Here, we present a case study investigating the dynamic information content of AF3 ensemble predictions. We introduce ChronoSort, a novel computational approach that organizes static structural predictions into temporal trajectories by minimizing structural differences between neighboring frames, effectively creating pseudo-molecular dynamics trajectories from ensemble predictions. Through systematic comparison with explicit MD across diverse protein targets, we demonstrate that AF3 ensemble predictions contain dynamic information that correlates strongly with experimentally derived and simulation-based measures of protein flexibility.

2. Results and Discussion

2.1. Conceptual Framework: Extracting Dynamics from Static Predictions

The central premise of this work is that AF3 prediction ensembles contain latent dynamic information that can be systematically extracted and compared to traditional MD. This concept represents a paradigm shift from viewing structure prediction tools as sources of static snapshots to recognizing them as repositories of conformational heterogeneity that reflect the underlying dynamics of protein systems (Figure 1).
Our approach leverages the observation that modern deep learning structure prediction models, while not explicitly trained on dynamic data, encode information about conformational flexibility through their sampling of sequence–structure relationships during training. Recent studies have found that useful information about protein dynamics can be extracted from the confidence scores of AlphaFold2 structural outputs for a variety of protein targets [42,43,44,45]. While some intrinsically disordered proteins have been investigated prior, the systematic extraction and validation of dynamic information from AF3 ensembles has not been thoroughly explored, particularly through direct comparison with MD [46].

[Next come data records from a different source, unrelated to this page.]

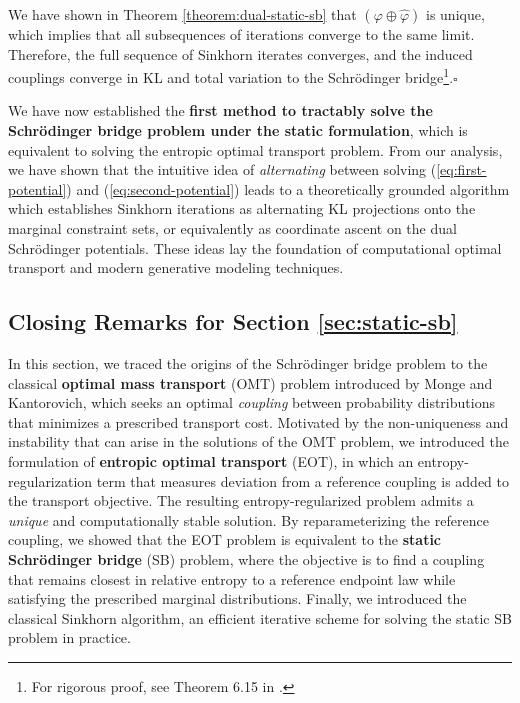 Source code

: \documentclass{article}
\begin{document}
We have shown in Theorem \ref{theorem:dual-static-sb} that $(\varphi\oplus \hat\varphi)$ is unique, which implies that all subsequences of iterations converge to the same limit. Therefore, the full sequence of Sinkhorn iterates converges, and the induced couplings converge in KL and total variation to the Schrödinger bridge\footnote{For rigorous proof, see Theorem 6.15 in \citet{nutz2021introduction}.}.\hfill $\square$

We have now established the \textbf{first method to tractably solve the Schrödinger bridge problem under the static formulation}, which is equivalent to solving the entropic optimal transport problem. From our analysis, we have shown that the intuitive idea of \textit{alternating} between solving (\ref{eq:first-potential}) and (\ref{eq:second-potential}) leads to a theoretically grounded algorithm which establishes Sinkhorn iterations as alternating KL projections onto the marginal constraint sets, or equivalently as coordinate ascent on the dual Schrödinger potentials. These ideas lay the foundation of computational optimal transport and modern generative modeling techniques.

\subsection{Closing Remarks for Section \ref{sec:static-sb}}
In this section, we traced the origins of the Schrödinger bridge problem to the classical \textbf{optimal mass transport} (OMT) problem introduced by Monge and Kantorovich, which seeks an optimal \textit{coupling} between probability distributions that minimizes a prescribed transport cost. Motivated by the non-uniqueness and instability that can arise in the solutions of the OMT problem, we introduced the formulation of \textbf{entropic optimal transport} (EOT), in which an entropy-regularization term that measures deviation from a reference coupling is added to the transport objective. The resulting entropy-regularized problem admits a \textit{unique} and computationally stable solution. By reparameterizing the reference coupling, we showed that the EOT problem is equivalent to the \textbf{static Schrödinger bridge} (SB) problem, where the objective is to find a coupling that remains closest in relative entropy to a reference endpoint law while satisfying the prescribed marginal distributions. Finally, we introduced the classical Sinkhorn algorithm, an efficient iterative scheme for solving the static SB problem in practice.
\end{document}
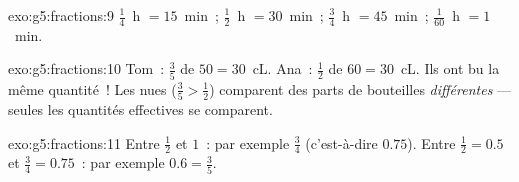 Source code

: \begin{solution}{exo:g5:fractions:9}
$\frac14$~h $= 15$~min~; $\frac12$~h $= 30$~min~; $\frac34$~h $=
45$~min~; $\frac{1}{60}$~h $= 1$~min.
\end{solution}

\begin{solution}{exo:g5:fractions:10}
Tom~: $\frac35$ de $50 = 30$~cL. Ana~: $\frac12$ de $60 = 30$~cL.
Ils ont bu la même quantité~! Les  nues
($\frac35 > \frac12$) comparent des parts de bouteilles
\emph{différentes} --- seules les quantités effectives se
comparent.
\end{solution}

\begin{solution}{exo:g5:fractions:11}
Entre $\frac12$ et $1$~: par exemple $\frac34$ (c'est-à-dire
$0.75$). Entre $\frac12 = 0.5$ et $\frac34 = 0.75$~: par exemple
$0.6 = \frac35$.
\end{solution}
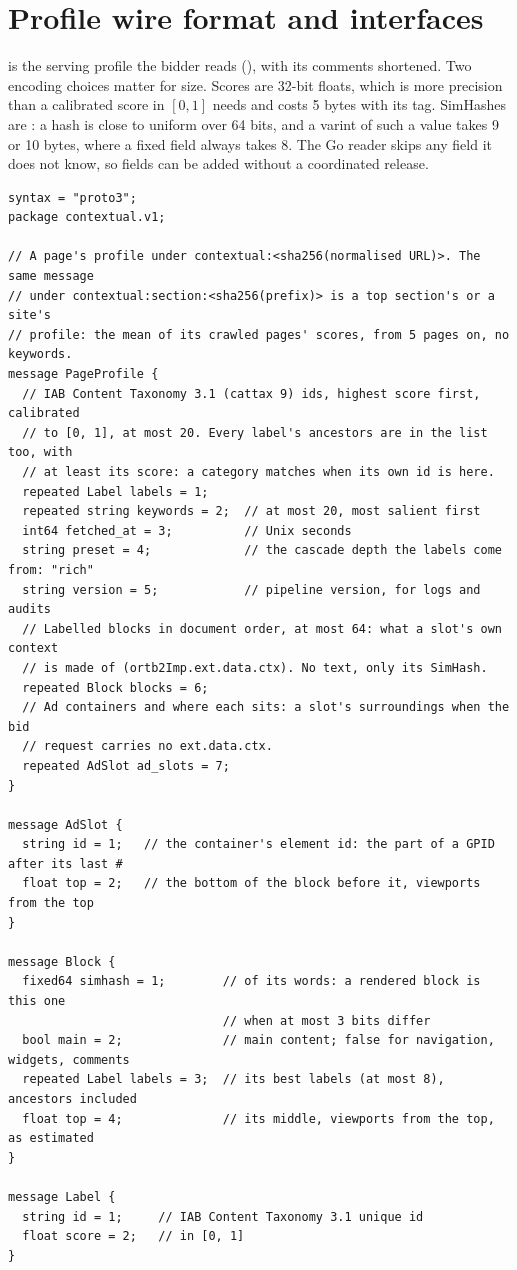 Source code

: \section{Profile wire format and interfaces}\label{app:wire}

 is the serving profile the bidder reads
(), with its comments shortened.
Two encoding choices matter for size. Scores are 32-bit floats, which is more
precision than a calibrated score in $[0, 1]$ needs and costs 5 bytes with its
tag. SimHashes are : a hash is close to uniform over 64 bits, and a
varint of such a value takes 9 or 10 bytes, where a fixed field always takes
8. The Go reader skips any field it does not know, so fields can be added
without a coordinated release.

\begin{lstlisting}[caption={The serving profile, \code{contextual.v1.PageProfile}.},label={lst:wire-proto},captionpos=b,columns=fixed,basewidth=0.5em,keepspaces=true]
syntax = "proto3";
package contextual.v1;

// A page's profile under contextual:<sha256(normalised URL)>. The same message
// under contextual:section:<sha256(prefix)> is a top section's or a site's
// profile: the mean of its crawled pages' scores, from 5 pages on, no keywords.
message PageProfile {
  // IAB Content Taxonomy 3.1 (cattax 9) ids, highest score first, calibrated
  // to [0, 1], at most 20. Every label's ancestors are in the list too, with
  // at least its score: a category matches when its own id is here.
  repeated Label labels = 1;
  repeated string keywords = 2;  // at most 20, most salient first
  int64 fetched_at = 3;          // Unix seconds
  string preset = 4;             // the cascade depth the labels come from: "rich"
  string version = 5;            // pipeline version, for logs and audits
  // Labelled blocks in document order, at most 64: what a slot's own context
  // is made of (ortb2Imp.ext.data.ctx). No text, only its SimHash.
  repeated Block blocks = 6;
  // Ad containers and where each sits: a slot's surroundings when the bid
  // request carries no ext.data.ctx.
  repeated AdSlot ad_slots = 7;
}

message AdSlot {
  string id = 1;   // the container's element id: the part of a GPID after its last #
  float top = 2;   // the bottom of the block before it, viewports from the top
}

message Block {
  fixed64 simhash = 1;        // of its words: a rendered block is this one
                              // when at most 3 bits differ
  bool main = 2;              // main content; false for navigation, widgets, comments
  repeated Label labels = 3;  // its best labels (at most 8), ancestors included
  float top = 4;              // its middle, viewports from the top, as estimated
}

message Label {
  string id = 1;     // IAB Content Taxonomy 3.1 unique id
  float score = 2;   // in [0, 1]
}
\end{lstlisting}

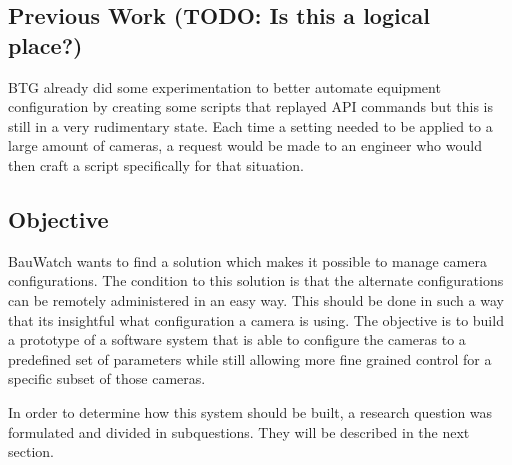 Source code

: % 

\subsection{Previous Work (TODO: Is this a logical place?)}
BTG already did some experimentation to better automate equipment configuration by creating some scripts that replayed API commands but this is still
in a very rudimentary state. Each time a setting needed to be applied to a large amount of cameras, a request would be made to an engineer who would then craft a script
specifically for that situation.

\subsection{Objective}
BauWatch wants to find a solution which makes it possible to manage camera configurations.
The condition to this solution is that the alternate configurations can be remotely administered in an easy way.
This should be done in such a way that its insightful what configuration a camera is using.
The objective is to build a prototype of a software system that is able to configure the cameras to a predefined set of parameters while still allowing
more fine grained control for a specific subset of those cameras.

In order to determine how this system should be built, a research question was formulated and divided in subquestions. They will be described in the next section.



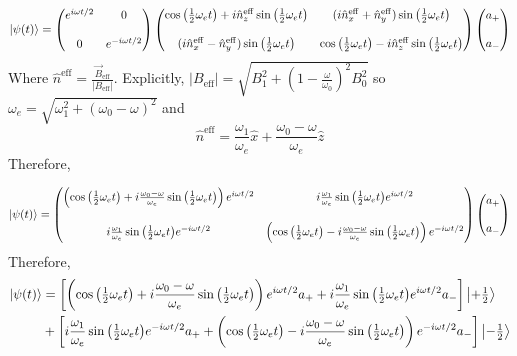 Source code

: \documentclass[12pt]{extarticle}
\begin{document}
\[ \left| \psi(t) \right> =
\begin{pmatrix}
e^{i \omega t /2} & 0 \\ \\
0  & e^{-i \omega t /2}
\end{pmatrix}
\begin{pmatrix}
\cos{\left(\tfrac{1}{2} \omega_{e} t \right)} + i \hat{n}^{\mathrm{eff}}_z \sin{\left(\tfrac{1}{2} \omega_{e} t \right)} & (i \hat{n}^{\mathrm{eff}}_x + \hat{n}^{\mathrm{eff}}_y) \sin{\left(\tfrac{1}{2} \omega_{e} t \right)} \\ \\
(i \hat{n}^{\mathrm{eff}}_x - \hat{n}^{\mathrm{eff}}_y) \sin{\left(\tfrac{1}{2} \omega_{e} t \right)}  & \cos{\left(\tfrac{1}{2} \omega_{e} t \right)} - i \hat{n}^{\mathrm{eff}}_z \sin{\left(\tfrac{1}{2} \omega_{e} t \right)}
\end{pmatrix}
\begin{pmatrix}
a_{+}  \\\\
a_{-}
\end{pmatrix}
\]
Where $\hat{n}^{\mathrm{eff}} = \frac{\vec{B}_{\mathrm{eff}}}{|B_{\mathrm{eff}}|}$. Explicitly, $|B_{\mathrm{eff}}| = \sqrt{B_1^2 + \left(1 - \frac{\omega}{\omega_0}\right)^2 B_0^2}$ so $\omega_{e} = \sqrt{\omega_1^2 + (\omega_0 - \omega)^2}$ and \[\hat{n}^{\mathrm{eff}} = \frac{\omega_1}{\omega_{e}} \hat{x} + \frac{\omega_0 - \omega}{\omega_{e}} \hat{z}\] 
Therefore, 

\[ \left| \psi(t) \right> =
\begin{pmatrix}
\left( \cos{\left(\tfrac{1}{2} \omega_{e} t \right)} + i \frac{\omega_0 - \omega}{\omega_{e}} \sin{\left(\tfrac{1}{2} \omega_{e} t \right)} \right) e^{i \omega t /2} & i \frac{\omega_1}{\omega_{e}} \sin{\left(\tfrac{1}{2} \omega_{e} t \right)} e^{i \omega t /2} \\ \\
i \frac{\omega_1}{\omega_{e}} \sin{\left(\tfrac{1}{2} \omega_{e} t \right)} e^{-i \omega t /2}  & \left( \cos{\left(\tfrac{1}{2} \omega_{e} t \right)} - i \frac{\omega_0 - \omega}{\omega_{e}} \sin{\left(\tfrac{1}{2} \omega_{e} t \right)} \right) e^{-i \omega t /2}
\end{pmatrix}
\begin{pmatrix}
a_{+}  \\\\
a_{-}
\end{pmatrix}
\]
Therefore,
\begin{align*}
\left| \psi(t) \right> & = \left[ \left( \cos{\left(\tfrac{1}{2} \omega_{e} t \right)} + i \frac{\omega_0 - \omega}{\omega_{e}} \sin{\left(\tfrac{1}{2} \omega_{e} t \right)} \right) e^{i \omega t /2} a_{+} + i \frac{\omega_1}{\omega_{e}} \sin{\left(\tfrac{1}{2} \omega_{e} t \right)} e^{i \omega t /2} a_{-} \right] \left| + \tfrac{1}{2} \right> \\  
& + 
\left[ i \frac{\omega_1}{\omega_{e}} \sin{\left(\tfrac{1}{2} \omega_{e} t \right)} e^{-i \omega t /2} a_{+} + \left( \cos{\left(\tfrac{1}{2} \omega_{e} t \right)} - i \frac{\omega_0 - \omega}{\omega_{e}} \sin{\left(\tfrac{1}{2} \omega_{e} t \right)} \right) e^{-i \omega t /2} a_{-} \right] \left| - \tfrac{1}{2} \right>
\end{align*} 
\end{document}
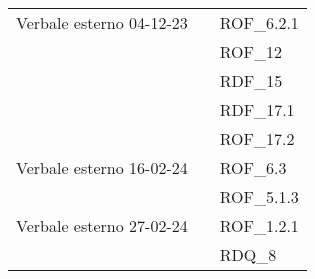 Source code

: \begin{xltabular}{\textwidth}{ p{0.3\textwidth} | X | p{0.2\textwidth} }
    Verbale esterno 04-12-23 & & ROF\_6.2.1\\
    &&ROF\_12\\
    &&RDF\_15\\
    &&RDF\_17.1\\
    &&ROF\_17.2\\


     Verbale esterno 16-02-24 & & ROF\_6.3\\
    &&ROF\_5.1.3\\

     Verbale esterno 27-02-24 & & ROF\_1.2.1\\
     & & RDQ\_8\\
    

\end{xltabular}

2.2. Initial Discovery: Dynamic Signatures in NanoLuc Luciferase

Our investigation began with the observation of strong correlations between AF3 structural variations and MD-derived flexibility patterns in NanoLuc luciferase, a 19.1 kDa enzyme that we were studying for protein engineering applications [47]. The correlation between AF3-derived and MD-derived RMSF was remarkably high (r = 0.84), suggesting that the structural ensemble predictions contained meaningful dynamic information (Figure 2).
This initial finding was particularly striking because AF3 was neither designed nor trained to predict protein dynamics, yet the structural variations in its predictions appeared to encode information about conformational flexibility. It is also noteworthy that pLDDT does not correlate as strongly with MD as the AF3 RMSF. The strong correlation observed in NanoLuc prompted us to investigate whether this phenomenon was generalizable across different protein families and structural motifs.

2.3. Systematic Validation Across Diverse Protein Targets

To assess the generalizability of our findings, we selected four additional protein targets representing diverse structural families and functional classes: bacterial lipase A, adenylate kinase, HIV-1 protease, and Onconase (Figure 3). These proteins span different fold families and exhibit distinct types of functional motions, from lid movements in lipases to domain closure in kinases and flap dynamics in proteases.
The selection of these targets was strategic, as each represents well-characterized systems with established functional motions that have been extensively studied through both experimental and computational approaches.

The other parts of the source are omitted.